Childhood's End

A number of missives I've authored on science, philosophy, and other topics may be relevant to this review.

Childhood's End is exactly the kind of cerebral science fiction that I enjoy the most. Thinking about the end (of the full book), I think it is one of the more optimistic outcomes of our evolution. That is, it will either be a dystopian nightmare (for us at least) in a worst case scenario and any outcome that leads to something positive will require us to transcend our selves as we currently are. If this even possible (and I think it is in theory), there will be a complete sacrifice of identity, and for some that will be too high a price to pay. Some people may welcome an outcome like what happens in the story and would be happy if that's what happened with humanity eventually. Some would rail against it, as certain individuals. From a scientific perspective, I am not attached to any outcome, but I am interested in figuring out what it is likely to be. In practice, it seems that for a robust complex system to sustain itself (at any scale), a delicate equilibrium between the autonomy of the individual units comprising the system and their collective behaviour appears to exist.
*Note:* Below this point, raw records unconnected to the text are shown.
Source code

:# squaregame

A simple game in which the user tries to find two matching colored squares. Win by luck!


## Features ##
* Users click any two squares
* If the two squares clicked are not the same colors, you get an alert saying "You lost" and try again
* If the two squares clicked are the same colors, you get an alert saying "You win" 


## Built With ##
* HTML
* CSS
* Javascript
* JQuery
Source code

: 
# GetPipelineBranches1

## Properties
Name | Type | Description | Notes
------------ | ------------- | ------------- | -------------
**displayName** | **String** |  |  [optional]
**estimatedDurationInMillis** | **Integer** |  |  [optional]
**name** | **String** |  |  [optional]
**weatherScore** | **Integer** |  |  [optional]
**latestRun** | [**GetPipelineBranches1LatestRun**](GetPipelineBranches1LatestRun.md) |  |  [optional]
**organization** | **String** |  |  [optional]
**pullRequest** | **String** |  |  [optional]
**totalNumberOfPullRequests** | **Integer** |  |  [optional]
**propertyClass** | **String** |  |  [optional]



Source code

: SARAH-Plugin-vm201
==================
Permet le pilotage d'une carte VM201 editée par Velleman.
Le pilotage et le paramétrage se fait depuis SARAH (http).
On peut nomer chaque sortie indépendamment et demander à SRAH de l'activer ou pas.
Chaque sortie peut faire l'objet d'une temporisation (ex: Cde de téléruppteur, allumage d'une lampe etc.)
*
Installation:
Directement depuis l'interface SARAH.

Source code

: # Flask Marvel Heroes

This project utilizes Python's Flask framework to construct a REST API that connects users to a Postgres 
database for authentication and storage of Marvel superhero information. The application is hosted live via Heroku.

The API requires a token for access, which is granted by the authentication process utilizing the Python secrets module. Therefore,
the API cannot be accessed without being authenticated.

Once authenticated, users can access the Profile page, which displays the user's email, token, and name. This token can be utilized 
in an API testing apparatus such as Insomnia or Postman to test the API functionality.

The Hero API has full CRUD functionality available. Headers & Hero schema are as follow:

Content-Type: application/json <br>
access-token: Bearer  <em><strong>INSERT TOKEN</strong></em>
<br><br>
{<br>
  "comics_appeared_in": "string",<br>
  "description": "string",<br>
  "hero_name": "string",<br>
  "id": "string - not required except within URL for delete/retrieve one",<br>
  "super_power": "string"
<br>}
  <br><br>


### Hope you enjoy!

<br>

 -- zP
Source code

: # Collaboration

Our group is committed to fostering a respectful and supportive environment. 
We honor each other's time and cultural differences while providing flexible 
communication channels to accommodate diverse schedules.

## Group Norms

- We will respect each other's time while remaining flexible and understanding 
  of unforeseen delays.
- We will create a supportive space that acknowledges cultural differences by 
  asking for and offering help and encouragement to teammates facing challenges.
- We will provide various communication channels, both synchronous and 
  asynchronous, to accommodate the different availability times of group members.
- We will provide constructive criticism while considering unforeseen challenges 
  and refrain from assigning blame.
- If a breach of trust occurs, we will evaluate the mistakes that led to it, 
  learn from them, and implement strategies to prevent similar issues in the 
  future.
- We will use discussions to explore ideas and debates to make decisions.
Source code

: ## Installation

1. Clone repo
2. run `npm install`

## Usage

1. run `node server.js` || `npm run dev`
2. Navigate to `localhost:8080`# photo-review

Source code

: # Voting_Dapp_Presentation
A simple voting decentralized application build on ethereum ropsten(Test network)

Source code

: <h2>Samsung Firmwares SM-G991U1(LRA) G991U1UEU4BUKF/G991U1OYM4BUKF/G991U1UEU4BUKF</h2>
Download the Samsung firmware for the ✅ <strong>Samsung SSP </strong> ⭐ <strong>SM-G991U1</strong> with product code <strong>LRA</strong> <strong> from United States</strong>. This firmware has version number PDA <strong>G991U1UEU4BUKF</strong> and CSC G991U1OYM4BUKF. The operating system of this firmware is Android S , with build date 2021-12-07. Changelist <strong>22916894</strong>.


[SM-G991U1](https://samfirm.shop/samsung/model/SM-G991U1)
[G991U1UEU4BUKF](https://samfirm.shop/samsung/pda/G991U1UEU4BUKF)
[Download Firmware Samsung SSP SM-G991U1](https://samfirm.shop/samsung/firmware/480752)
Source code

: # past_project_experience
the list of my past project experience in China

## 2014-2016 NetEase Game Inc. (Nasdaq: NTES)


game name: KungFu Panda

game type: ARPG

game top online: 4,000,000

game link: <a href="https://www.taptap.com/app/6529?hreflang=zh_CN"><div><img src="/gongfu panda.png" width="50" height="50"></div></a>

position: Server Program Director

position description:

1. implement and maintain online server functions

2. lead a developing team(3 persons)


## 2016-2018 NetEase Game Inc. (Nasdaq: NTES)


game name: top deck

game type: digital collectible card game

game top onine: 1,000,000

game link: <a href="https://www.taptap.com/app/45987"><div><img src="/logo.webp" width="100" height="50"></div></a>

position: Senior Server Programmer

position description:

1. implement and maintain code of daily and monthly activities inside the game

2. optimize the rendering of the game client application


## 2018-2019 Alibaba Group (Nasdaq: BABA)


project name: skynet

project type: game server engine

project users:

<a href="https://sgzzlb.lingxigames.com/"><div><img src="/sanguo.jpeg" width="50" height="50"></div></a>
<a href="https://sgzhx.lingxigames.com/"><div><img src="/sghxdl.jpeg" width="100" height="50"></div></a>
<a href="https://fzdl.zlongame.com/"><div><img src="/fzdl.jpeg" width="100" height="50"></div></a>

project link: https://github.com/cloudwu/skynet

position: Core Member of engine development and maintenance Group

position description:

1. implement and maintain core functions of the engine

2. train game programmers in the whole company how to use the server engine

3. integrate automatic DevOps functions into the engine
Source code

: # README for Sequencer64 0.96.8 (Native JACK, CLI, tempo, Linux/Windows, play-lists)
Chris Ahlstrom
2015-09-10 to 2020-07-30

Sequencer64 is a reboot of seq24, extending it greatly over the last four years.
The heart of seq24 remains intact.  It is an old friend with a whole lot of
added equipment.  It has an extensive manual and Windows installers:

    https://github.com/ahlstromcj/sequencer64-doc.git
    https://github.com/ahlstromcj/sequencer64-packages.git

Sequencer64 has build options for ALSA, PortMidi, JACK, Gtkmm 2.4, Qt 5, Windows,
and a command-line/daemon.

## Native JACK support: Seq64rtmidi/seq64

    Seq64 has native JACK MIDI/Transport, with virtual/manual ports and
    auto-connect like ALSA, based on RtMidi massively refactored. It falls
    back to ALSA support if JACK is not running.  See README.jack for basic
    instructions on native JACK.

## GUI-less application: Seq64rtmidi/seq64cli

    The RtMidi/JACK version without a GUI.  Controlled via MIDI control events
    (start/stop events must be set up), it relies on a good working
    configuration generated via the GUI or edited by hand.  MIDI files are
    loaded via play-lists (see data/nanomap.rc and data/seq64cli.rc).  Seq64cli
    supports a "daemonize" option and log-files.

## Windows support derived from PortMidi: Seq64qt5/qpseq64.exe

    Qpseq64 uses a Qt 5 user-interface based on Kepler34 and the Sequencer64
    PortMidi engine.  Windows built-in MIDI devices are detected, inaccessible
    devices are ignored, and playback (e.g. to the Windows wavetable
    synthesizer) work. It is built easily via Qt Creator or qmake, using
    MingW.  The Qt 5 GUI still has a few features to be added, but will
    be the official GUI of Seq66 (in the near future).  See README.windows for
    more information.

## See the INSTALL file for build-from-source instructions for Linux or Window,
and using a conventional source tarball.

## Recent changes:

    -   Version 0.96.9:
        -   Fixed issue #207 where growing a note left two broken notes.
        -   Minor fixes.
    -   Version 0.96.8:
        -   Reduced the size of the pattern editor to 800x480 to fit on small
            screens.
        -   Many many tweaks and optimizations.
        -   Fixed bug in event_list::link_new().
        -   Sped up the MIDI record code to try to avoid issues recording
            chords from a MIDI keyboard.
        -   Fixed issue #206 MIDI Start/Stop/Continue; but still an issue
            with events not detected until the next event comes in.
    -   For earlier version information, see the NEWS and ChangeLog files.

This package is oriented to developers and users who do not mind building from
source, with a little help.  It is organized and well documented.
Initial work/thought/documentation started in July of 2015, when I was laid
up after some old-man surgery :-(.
In terms of the movie, the first part was highly engaging and fast paced and set up the story well, but the second and third parts had a lot of filler and while there was a great deal of character development illustrating human virtues and flaws, it really could have been condensed into one in my view. The ending was poignant. The stand out moment was the humanity exhibited by Ricky who is given a rare cure for his affliction but uses it to save Karellen's life. Nothing lasts forever: each individual is around for a cosmic blink of an eye and the entire species not much longer. We are made from star dust, and that is what we will end up as.